Educational Psychology

There is no single way for any one person to absorb and remember information. Educational psychology is the study of how differently people learn in academic settings and may include topics such as gifted learners, learners with disabilities, individual learning preferences, and the process of instruction itself. Though much of this branch of study focuses on early childhood and adolescence, the increase of adults continuing their education has become an area of interest as well. Within the field of educational psychology, there are four major perspectives to be considered: behavioral, developmental, cognitive and constructivist.

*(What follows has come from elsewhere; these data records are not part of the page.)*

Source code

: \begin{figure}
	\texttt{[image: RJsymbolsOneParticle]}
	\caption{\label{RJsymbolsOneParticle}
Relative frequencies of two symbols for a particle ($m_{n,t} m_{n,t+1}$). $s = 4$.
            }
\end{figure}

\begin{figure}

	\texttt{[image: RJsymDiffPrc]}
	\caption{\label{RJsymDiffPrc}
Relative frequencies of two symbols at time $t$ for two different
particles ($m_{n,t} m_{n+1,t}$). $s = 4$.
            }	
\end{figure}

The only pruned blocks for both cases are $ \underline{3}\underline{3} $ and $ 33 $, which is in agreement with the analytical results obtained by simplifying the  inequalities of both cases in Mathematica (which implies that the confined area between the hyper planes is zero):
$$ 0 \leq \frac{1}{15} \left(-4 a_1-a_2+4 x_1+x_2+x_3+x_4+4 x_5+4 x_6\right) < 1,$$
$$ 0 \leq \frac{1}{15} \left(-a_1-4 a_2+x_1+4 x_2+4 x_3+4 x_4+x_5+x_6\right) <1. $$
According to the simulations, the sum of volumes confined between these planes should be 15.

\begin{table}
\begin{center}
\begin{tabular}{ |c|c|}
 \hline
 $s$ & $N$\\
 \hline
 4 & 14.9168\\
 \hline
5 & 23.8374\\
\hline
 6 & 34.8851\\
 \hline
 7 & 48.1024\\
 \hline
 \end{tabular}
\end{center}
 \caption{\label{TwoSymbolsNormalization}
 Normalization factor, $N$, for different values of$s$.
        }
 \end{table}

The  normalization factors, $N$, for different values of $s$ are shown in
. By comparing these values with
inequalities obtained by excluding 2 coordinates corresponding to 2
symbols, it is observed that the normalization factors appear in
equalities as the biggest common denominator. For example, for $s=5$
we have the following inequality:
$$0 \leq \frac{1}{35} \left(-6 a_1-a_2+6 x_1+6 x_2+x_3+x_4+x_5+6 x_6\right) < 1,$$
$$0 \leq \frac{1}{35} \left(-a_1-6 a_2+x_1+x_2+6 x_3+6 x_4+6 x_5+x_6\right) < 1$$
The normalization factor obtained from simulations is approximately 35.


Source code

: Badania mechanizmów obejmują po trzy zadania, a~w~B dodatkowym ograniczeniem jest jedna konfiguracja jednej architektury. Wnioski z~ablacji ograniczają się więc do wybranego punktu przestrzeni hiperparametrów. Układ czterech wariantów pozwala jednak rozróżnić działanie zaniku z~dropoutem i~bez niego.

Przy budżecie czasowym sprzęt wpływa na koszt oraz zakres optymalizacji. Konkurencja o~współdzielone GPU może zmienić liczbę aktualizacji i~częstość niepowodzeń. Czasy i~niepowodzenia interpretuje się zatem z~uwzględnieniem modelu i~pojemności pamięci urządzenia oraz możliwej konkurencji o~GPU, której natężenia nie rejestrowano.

The behavioral perspective frames human behavior as being learned by conditioning. One principle which forms the backbone of this theory is operant conditioning. Operant conditioning, or instrumental conditioning, is a learning process by which positive or negative reinforcement is used to adjust or attain a particular behavior. For example, a parent may reward a child who struggles in school with a lollipop for receiving a good grade on a test.

The developmental perspective considers the process of how a child gains new skills and understanding in various stages of their lifespan. A popular example of this is Jean Piaget’s psychology theory of The Four Stages of Cognitive Development in which he summarizes the characteristics and abilities of a child by their age range. A conclusion of this theory is that children integrate new information and thought processes as they age, and not that age produces more intelligence only. It is useful for educators to understand what their students are capable of, so that they can adapt their teaching methods and curriculum accordingly.

The cognitive perspective incorporates ideas such as memory, perception, and problem-solving abilities of a learner. The main interest of this perspective lies in understanding what encourages a student to learn and how they retain information. The mind, in this theory, is viewed to be almost computerlike in the way it perceives and processes new data. It differs from the previous two approaches in that it considers the mental state of the child. Knowing a child’s motivations, beliefs, and desires are central to this perspective. Additionally, the cognitive perspective is more receptive to scientific based solutions to issues.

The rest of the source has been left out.